Problem to solve: Copy all lines containing the string "para" from the records below.

======== Source material ========

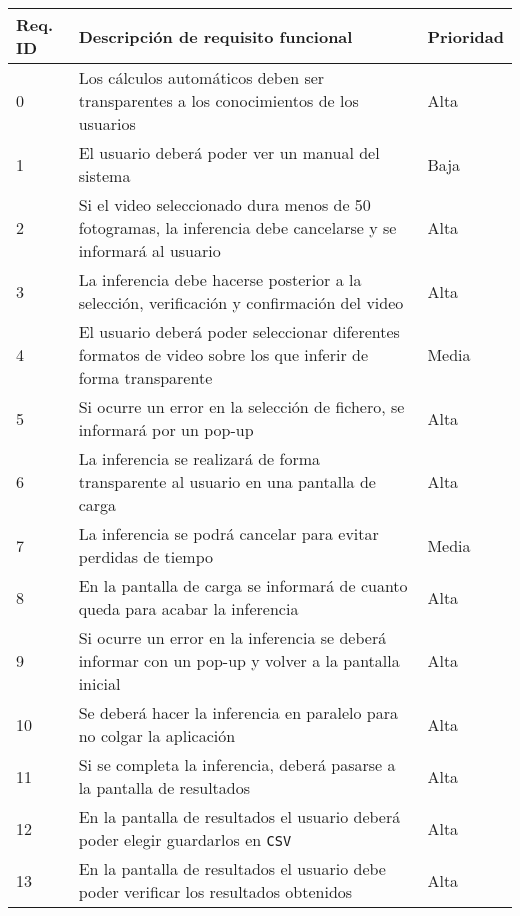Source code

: \begin{table}[H]
    \begin{center}
        \begin{tabular}{p{} | p{} p{}}
            Req. ID & Descripción de requisito funcional & Prioridad\\
            \hline
            0& Los cálculos automáticos deben ser transparentes a los conocimientos de los usuarios & Alta\\
            \hline
            1& El usuario deberá poder ver un manual del sistema & Baja\\
            \hline
            2& Si el video seleccionado dura menos de 50 fotogramas, la inferencia debe cancelarse y se informará al usuario & Alta\\
            \hline
            3& La inferencia debe hacerse posterior a la selección, verificación y confirmación del video & Alta\\
            \hline
            4& El usuario deberá poder seleccionar diferentes formatos de video sobre los que inferir de forma transparente & Media\\
            \hline
            5& Si ocurre un error en la selección de fichero, se informará por un pop-up & Alta\\
            \hline
            6& La inferencia se realizará de forma transparente al usuario en una pantalla de carga & Alta\\
            \hline
            7& La inferencia se podrá cancelar para evitar perdidas de tiempo & Media\\
            \hline
            8& En la pantalla de carga se informará de cuanto queda para acabar la inferencia & Alta\\
            \hline
            9& Si ocurre un error en la inferencia se deberá informar con un pop-up y volver a la pantalla inicial & Alta\\
            \hline
            10& Se deberá hacer la inferencia en paralelo para no colgar la aplicación & Alta\\
            \hline
            11& Si se completa la inferencia, deberá pasarse a la pantalla de resultados & Alta\\
            \hline
            12& En la pantalla de resultados el usuario deberá poder elegir guardarlos en \texttt{CSV}& Alta\\
            \hline
            13& En la pantalla de resultados el usuario debe poder verificar los resultados obtenidos & Alta\\

\end{tabular}
\end{center}
\end{table}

========

The answer:
            7& La inferencia se podrá cancelar para evitar perdidas de tiempo & Media\\
            8& En la pantalla de carga se informará de cuanto queda para acabar la inferencia & Alta\\
            10& Se deberá hacer la inferencia en paralelo para no colgar la aplicación & Alta\\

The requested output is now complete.